EXCERPTED RECORDS:
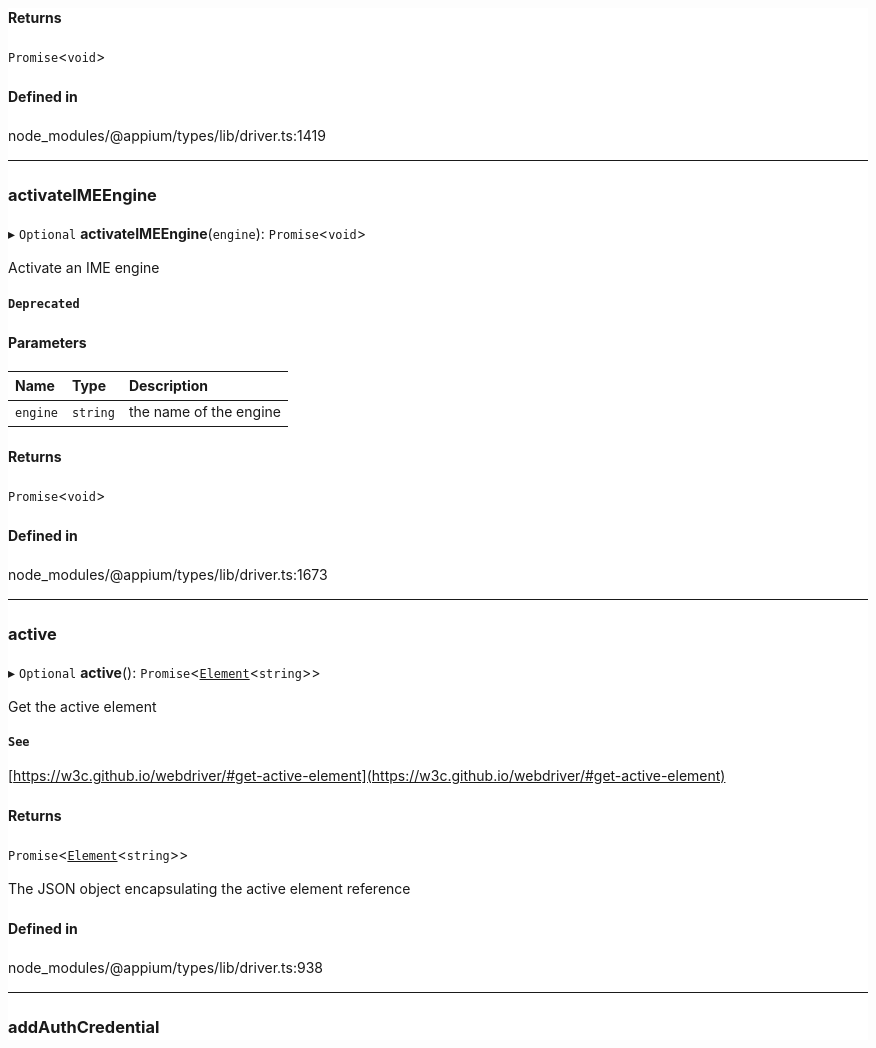#### Returns

`Promise`<`void`\>

#### Defined in

node_modules/@appium/types/lib/driver.ts:1419

___

### activateIMEEngine

▸ `Optional` **activateIMEEngine**(`engine`): `Promise`<`void`\>

Activate an IME engine

**`Deprecated`**

#### Parameters

| Name | Type | Description |
| :------ | :------ | :------ |
| `engine` | `string` | the name of the engine |

#### Returns

`Promise`<`void`\>

#### Defined in

node_modules/@appium/types/lib/driver.ts:1673

___

### active

▸ `Optional` **active**(): `Promise`<[`Element`](appium_types.Element.md)<`string`\>\>

Get the active element

**`See`**

[https://w3c.github.io/webdriver/#get-active-element](https://w3c.github.io/webdriver/#get-active-element)

#### Returns

`Promise`<[`Element`](appium_types.Element.md)<`string`\>\>

The JSON object encapsulating the active element reference

#### Defined in

node_modules/@appium/types/lib/driver.ts:938

___

### addAuthCredential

TASK STATEMENT:
Begin with the line that contains "Activate an IME engine" and end with the last line of the records; set down every line in that span exactly, and nothing else.

RESPONSE AREA:
Activate an IME engine

**`Deprecated`**

#### Parameters

| Name | Type | Description |
| :------ | :------ | :------ |
| `engine` | `string` | the name of the engine |

#### Returns

`Promise`<`void`\>

#### Defined in

node_modules/@appium/types/lib/driver.ts:1673

___

### active

▸ `Optional` **active**(): `Promise`<[`Element`](appium_types.Element.md)<`string`\>\>

Get the active element

**`See`**

[https://w3c.github.io/webdriver/#get-active-element](https://w3c.github.io/webdriver/#get-active-element)

#### Returns

`Promise`<[`Element`](appium_types.Element.md)<`string`\>\>

The JSON object encapsulating the active element reference

#### Defined in

node_modules/@appium/types/lib/driver.ts:938

___

### addAuthCredential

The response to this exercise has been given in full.